EXERCISE INSTRUCTIONS:
Repeat what the lines below say, word for word, and skip every image.

--- RECORDED INFORMATION ---

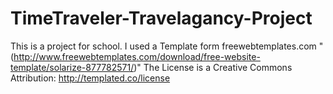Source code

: # TimeTraveler-Travelagancy-Project
This is a project for school. I used a Template form freewebtemplates.com "(http://www.freewebtemplates.com/download/free-website-template/solarize-877782571/)" The License is a Creative Commons Attribution: http://templated.co/license
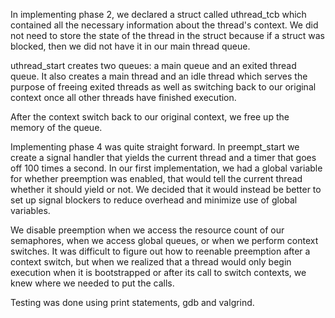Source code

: In implementing phase 2, we declared a struct called uthread_tcb which contained
all the necessary information about the thread's context. We did not need to
store the state of the thread in the struct because if a struct was blocked,
then we did not have it in our main thread queue.

uthread_start creates two queues: a main queue and an exited thread queue. It
also creates a main thread and an idle thread which serves the purpose of 
freeing exited threads as well as switching back to our original context once 
all other threads have finished execution.

After the context switch back to our original context, we free up the memory of
the queue. 


Implementing phase 4 was quite straight forward. In preempt_start we create a 
signal handler that yields the current thread and a timer that goes off 100 
times a second. In our first implementation, we had a global variable for
whether preemption was enabled, that would tell the current thread whether it 
should yield or not. We decided that it would instead be better to set up signal
blockers to reduce overhead and minimize use of global variables.

We disable preemption when we access the resource count of our semaphores,
when we access global queues, or when we perform context switches. It was
difficult to figure out how to reenable preemption after a context switch, but
when we realized that a thread would only begin execution when it is 
bootstrapped or after its call to switch contexts, we knew where we needed to 
put the calls.


Testing was done using print statements, gdb and valgrind.
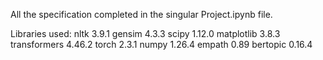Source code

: All the specification completed in the singular Project.ipynb file.

Libraries used:
nltk 3.9.1
gensim 4.3.3
scipy 1.12.0
matplotlib 3.8.3
transformers 4.46.2
torch 2.3.1
numpy 1.26.4
empath 0.89
bertopic 0.16.4
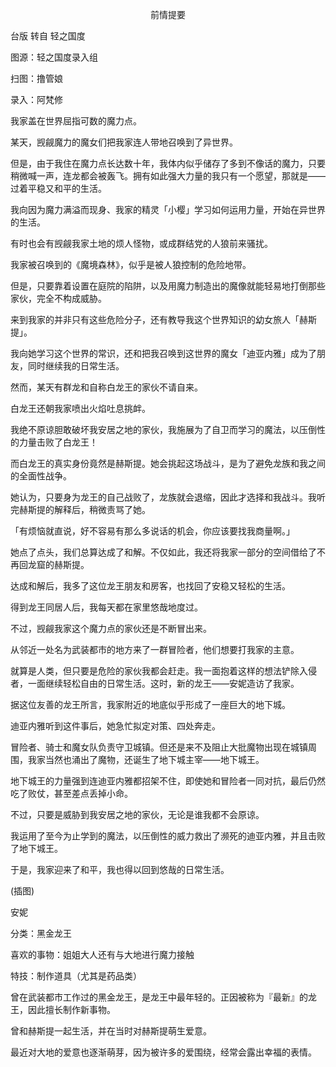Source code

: <p align="center">前情提要</p>

台版 转自 轻之国度

图源：轻之国度录入组

扫图：撸管娘

录入：阿梵修

我家盖在世界屈指可数的魔力点。

某天，觊觎魔力的魔女们把我家连人带地召唤到了异世界。

但是，由于我住在魔力点长达数十年，我体内似乎储存了多到不像话的魔力，只要稍微喊一声，连龙都会被轰飞。拥有如此强大力量的我只有一个愿望，那就是——过着平稳又和平的生活。

我向因为魔力满溢而现身、我家的精灵「小樱」学习如何运用力量，开始在异世界的生活。

有时也会有觊觎我家土地的烦人怪物，或成群结党的人狼前来骚扰。

我家被召唤到的《魔境森林》，似乎是被人狼控制的危险地带。

但是，只要靠着设置在庭院的陷阱，以及用魔力制造出的魔像就能轻易地打倒那些家伙，完全不构成威胁。

来到我家的并非只有这些危险分子，还有教导我这个世界知识的幼女旅人「赫斯提」。

我向她学习这个世界的常识，还和把我召唤到这世界的魔女「迪亚内雅」成为了朋友，同时继续我的日常生活。

然而，某天有群龙和自称白龙王的家伙不请自来。

白龙王还朝我家喷出火焰吐息挑衅。

我绝不原谅胆敢破坏我安居之地的家伙，我施展为了自卫而学习的魔法，以压倒性的力量击败了白龙王！

而白龙王的真实身份竟然是赫斯提。她会挑起这场战斗，是为了避免龙族和我之间的全面性战争。

她认为，只要身为龙王的自己战败了，龙族就会退缩，因此才选择和我战斗。我听完赫斯提的解释后，稍微责骂了她。

「有烦恼就直说，好不容易有那么多说话的机会，你应该要找我商量啊。」

她点了点头，我们总算达成了和解。不仅如此，我还将我家一部分的空间借给了不再回龙窟的赫斯提。

达成和解后，我多了这位龙王朋友和房客，也找回了安稳又轻松的生活。

得到龙王同居人后，我每天都在家里悠哉地度过。

不过，觊觎我家这个魔力点的家伙还是不断冒出来。

从邻近一处名为武装都市的地方来了一群冒险者，他们想要打我家的主意。

就算是人类，但只要是危险的家伙我都会赶走。我一面抱着这样的想法铲除入侵者，一面继续轻松自由的日常生活。这时，新的龙王——安妮造访了我家。

据这位友善的龙王所言，我家附近的地底似乎形成了一座巨大的地下城。

迪亚内雅听到这件事后，她急忙拟定对策、四处奔走。

冒险者、骑士和魔女队负责守卫城镇。但还是来不及阻止大批魔物出现在城镇周围，我家当然也涌出了魔物，还诞生了地下城主宰——地下城王。

地下城王的力量强到连迪亚内雅都招架不住，即使她和冒险者一同对抗，最后仍然吃了败仗，甚至差点丢掉小命。

不过，只要是威胁到我安居之地的家伙，无论是谁我都不会原谅。

我运用了至今为止学到的魔法，以压倒性的威力救出了濒死的迪亚内雅，并且击败了地下城王。

于是，我家迎来了和平，我也得以回到悠哉的日常生活。

(插图)

安妮

分类：黑金龙王

喜欢的事物：姐姐大人还有与大地进行魔力接触

特技：制作道具（尤其是药品类）

曾在武装都市工作过的黑金龙王，是龙王中最年轻的。正因被称为『最新』的龙王，因此擅长制作新事物。

曾和赫斯提一起生活，并在当时对赫斯提萌生爱意。

最近对大地的爱意也逐渐萌芽，因为被许多的爱围绕，经常会露出幸福的表情。


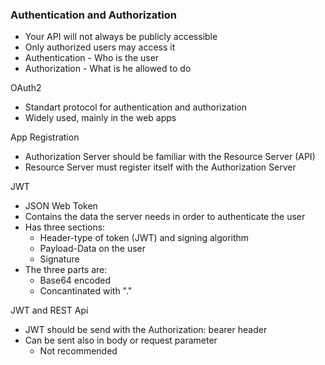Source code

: ### Authentication and Authorization

- Your API will not always be publicly accessible
- Only authorized users may access it
- Authentication - Who is the user
- Authorization - What is he allowed to do

OAuth2
- Standart protocol for authentication and authorization
- Widely used, mainly in the web apps

App Registration
- Authorization Server should be familiar with the Resource Server (API)
- Resource Server must register itself with the Authorization Server

JWT
- JSON Web Token
- Contains the data the server needs in order to authenticate the user
- Has three sections:
  - Header-type of token (JWT) and signing algorithm
  - Payload-Data on the user
  - Signature
- The three parts are:
  - Base64 encoded
  - Concantinated with "."

JWT and REST Api
- JWT should be send with the Authorization: bearer header
- Can be sent also in body or request parameter
  - Not recommended

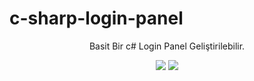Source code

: # c-sharp-login-panel

<p align="center">
  Basit Bir c# Login Panel Geliştirilebilir.

<p align="center">
     <a href="https://www.instagram.com/heiv44" target"blank_"><img src="https://img.shields.io/badge/INSTAGRAM%20-DC3175.svg?&style=for-the-badge&logo=instagram&logoColor=white"></a>
<a href="https://github.com/Heixd"><img src="https://img.shields.io/badge/Hei%20-1d202b.svg?&style=for-the-badge&logo=github&logoColor=white"></a>
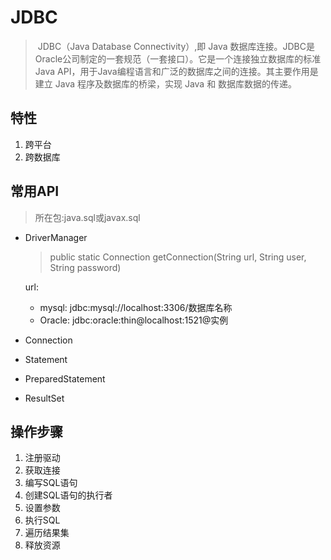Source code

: # JDBC

> ​	JDBC（Java Database Connectivity）,即 Java 数据库连接。JDBC是Oracle公司制定的一套规范（一套接口）。它是一个连接独立数据库的标准Java API，用于Java编程语言和广泛的数据库之间的连接。其主要作用是建立 Java 程序及数据库的桥梁，实现 Java 和 数据库数据的传递。

## 特性

1. 跨平台
2. 跨数据库

## 常用API

> 所在包:java.sql或javax.sql

- DriverManager

  >  public static Connection getConnection(String url,
  >                                        String user,
  >                                        String password)

  url: 

  - mysql:  jdbc:mysql://localhost:3306/数据库名称
  - Oracle: jdbc:oracle:thin@localhost:1521@实例

- Connection

- Statement

- PreparedStatement

- ResultSet

## 操作步骤

1. 注册驱动
2. 获取连接
3. 编写SQL语句
4. 创建SQL语句的执行者
5. 设置参数
6. 执行SQL
7. 遍历结果集
8. 释放资源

---

REPLY:
Source code

: # TimeTraveler-Travelagancy-Project
This is a project for school. I used a Template form freewebtemplates.com "(http://www.freewebtemplates.com/download/free-website-template/solarize-877782571/)" The License is a Creative Commons Attribution: http://templated.co/license
Source code

: In implementing phase 2, we declared a struct called uthread_tcb which contained
all the necessary information about the thread's context. We did not need to
store the state of the thread in the struct because if a struct was blocked,
then we did not have it in our main thread queue.

uthread_start creates two queues: a main queue and an exited thread queue. It
also creates a main thread and an idle thread which serves the purpose of 
freeing exited threads as well as switching back to our original context once 
all other threads have finished execution.

After the context switch back to our original context, we free up the memory of
the queue. 


Implementing phase 4 was quite straight forward. In preempt_start we create a 
signal handler that yields the current thread and a timer that goes off 100 
times a second. In our first implementation, we had a global variable for
whether preemption was enabled, that would tell the current thread whether it 
should yield or not. We decided that it would instead be better to set up signal
blockers to reduce overhead and minimize use of global variables.

We disable preemption when we access the resource count of our semaphores,
when we access global queues, or when we perform context switches. It was
difficult to figure out how to reenable preemption after a context switch, but
when we realized that a thread would only begin execution when it is 
bootstrapped or after its call to switch contexts, we knew where we needed to 
put the calls.


Testing was done using print statements, gdb and valgrind.
Source code

: All the specification completed in the singular Project.ipynb file.

Libraries used:
nltk 3.9.1
gensim 4.3.3
scipy 1.12.0
matplotlib 3.8.3
transformers 4.46.2
torch 2.3.1
numpy 1.26.4
empath 0.89
bertopic 0.16.4
Source code

: <p align="center">前情提要</p>

台版 转自 轻之国度

图源：轻之国度录入组

扫图：撸管娘

录入：阿梵修

我家盖在世界屈指可数的魔力点。

某天，觊觎魔力的魔女们把我家连人带地召唤到了异世界。

但是，由于我住在魔力点长达数十年，我体内似乎储存了多到不像话的魔力，只要稍微喊一声，连龙都会被轰飞。拥有如此强大力量的我只有一个愿望，那就是——过着平稳又和平的生活。

我向因为魔力满溢而现身、我家的精灵「小樱」学习如何运用力量，开始在异世界的生活。

有时也会有觊觎我家土地的烦人怪物，或成群结党的人狼前来骚扰。

我家被召唤到的《魔境森林》，似乎是被人狼控制的危险地带。

但是，只要靠着设置在庭院的陷阱，以及用魔力制造出的魔像就能轻易地打倒那些家伙，完全不构成威胁。

来到我家的并非只有这些危险分子，还有教导我这个世界知识的幼女旅人「赫斯提」。

我向她学习这个世界的常识，还和把我召唤到这世界的魔女「迪亚内雅」成为了朋友，同时继续我的日常生活。

然而，某天有群龙和自称白龙王的家伙不请自来。

白龙王还朝我家喷出火焰吐息挑衅。

我绝不原谅胆敢破坏我安居之地的家伙，我施展为了自卫而学习的魔法，以压倒性的力量击败了白龙王！

而白龙王的真实身份竟然是赫斯提。她会挑起这场战斗，是为了避免龙族和我之间的全面性战争。

她认为，只要身为龙王的自己战败了，龙族就会退缩，因此才选择和我战斗。我听完赫斯提的解释后，稍微责骂了她。

「有烦恼就直说，好不容易有那么多说话的机会，你应该要找我商量啊。」

她点了点头，我们总算达成了和解。不仅如此，我还将我家一部分的空间借给了不再回龙窟的赫斯提。

达成和解后，我多了这位龙王朋友和房客，也找回了安稳又轻松的生活。

得到龙王同居人后，我每天都在家里悠哉地度过。

不过，觊觎我家这个魔力点的家伙还是不断冒出来。

从邻近一处名为武装都市的地方来了一群冒险者，他们想要打我家的主意。

就算是人类，但只要是危险的家伙我都会赶走。我一面抱着这样的想法铲除入侵者，一面继续轻松自由的日常生活。这时，新的龙王——安妮造访了我家。

据这位友善的龙王所言，我家附近的地底似乎形成了一座巨大的地下城。

迪亚内雅听到这件事后，她急忙拟定对策、四处奔走。

冒险者、骑士和魔女队负责守卫城镇。但还是来不及阻止大批魔物出现在城镇周围，我家当然也涌出了魔物，还诞生了地下城主宰——地下城王。

地下城王的力量强到连迪亚内雅都招架不住，即使她和冒险者一同对抗，最后仍然吃了败仗，甚至差点丢掉小命。

不过，只要是威胁到我安居之地的家伙，无论是谁我都不会原谅。

我运用了至今为止学到的魔法，以压倒性的威力救出了濒死的迪亚内雅，并且击败了地下城王。

于是，我家迎来了和平，我也得以回到悠哉的日常生活。

(插图)

安妮

分类：黑金龙王

喜欢的事物：姐姐大人还有与大地进行魔力接触

特技：制作道具（尤其是药品类）

曾在武装都市工作过的黑金龙王，是龙王中最年轻的。正因被称为『最新』的龙王，因此擅长制作新事物。

曾和赫斯提一起生活，并在当时对赫斯提萌生爱意。

最近对大地的爱意也逐渐萌芽，因为被许多的爱围绕，经常会露出幸福的表情。


Source code

: ### Authentication and Authorization

- Your API will not always be publicly accessible
- Only authorized users may access it
- Authentication - Who is the user
- Authorization - What is he allowed to do

OAuth2
- Standart protocol for authentication and authorization
- Widely used, mainly in the web apps

App Registration
- Authorization Server should be familiar with the Resource Server (API)
- Resource Server must register itself with the Authorization Server

JWT
- JSON Web Token
- Contains the data the server needs in order to authenticate the user
- Has three sections:
  - Header-type of token (JWT) and signing algorithm
  - Payload-Data on the user
  - Signature
- The three parts are:
  - Base64 encoded
  - Concantinated with "."

JWT and REST Api
- JWT should be send with the Authorization: bearer header
- Can be sent also in body or request parameter
  - Not recommended

Source code

: # c-sharp-login-panel

<p align="center">
  Basit Bir c# Login Panel Geliştirilebilir.

<p align="center">
     <a href="https://www.instagram.com/heiv44" target"blank_"><img src="https://img.shields.io/badge/INSTAGRAM%20-DC3175.svg?&style=for-the-badge&logo=instagram&logoColor=white"></a>
<a href="https://github.com/Heixd"><img src="https://img.shields.io/badge/Hei%20-1d202b.svg?&style=for-the-badge&logo=github&logoColor=white"></a>
Source code

: # JDBC

> ​	JDBC（Java Database Connectivity）,即 Java 数据库连接。JDBC是Oracle公司制定的一套规范（一套接口）。它是一个连接独立数据库的标准Java API，用于Java编程语言和广泛的数据库之间的连接。其主要作用是建立 Java 程序及数据库的桥梁，实现 Java 和 数据库数据的传递。

## 特性

1. 跨平台
2. 跨数据库

## 常用API

> 所在包:java.sql或javax.sql

- DriverManager

  >  public static Connection getConnection(String url,
  >                                        String user,
  >                                        String password)

  url: 

  - mysql:  jdbc:mysql://localhost:3306/数据库名称
  - Oracle: jdbc:oracle:thin@localhost:1521@实例

- Connection

- Statement

- PreparedStatement

- ResultSet

## 操作步骤

1. 注册驱动
2. 获取连接
3. 编写SQL语句
4. 创建SQL语句的执行者
5. 设置参数
6. 执行SQL
7. 遍历结果集
8. 释放资源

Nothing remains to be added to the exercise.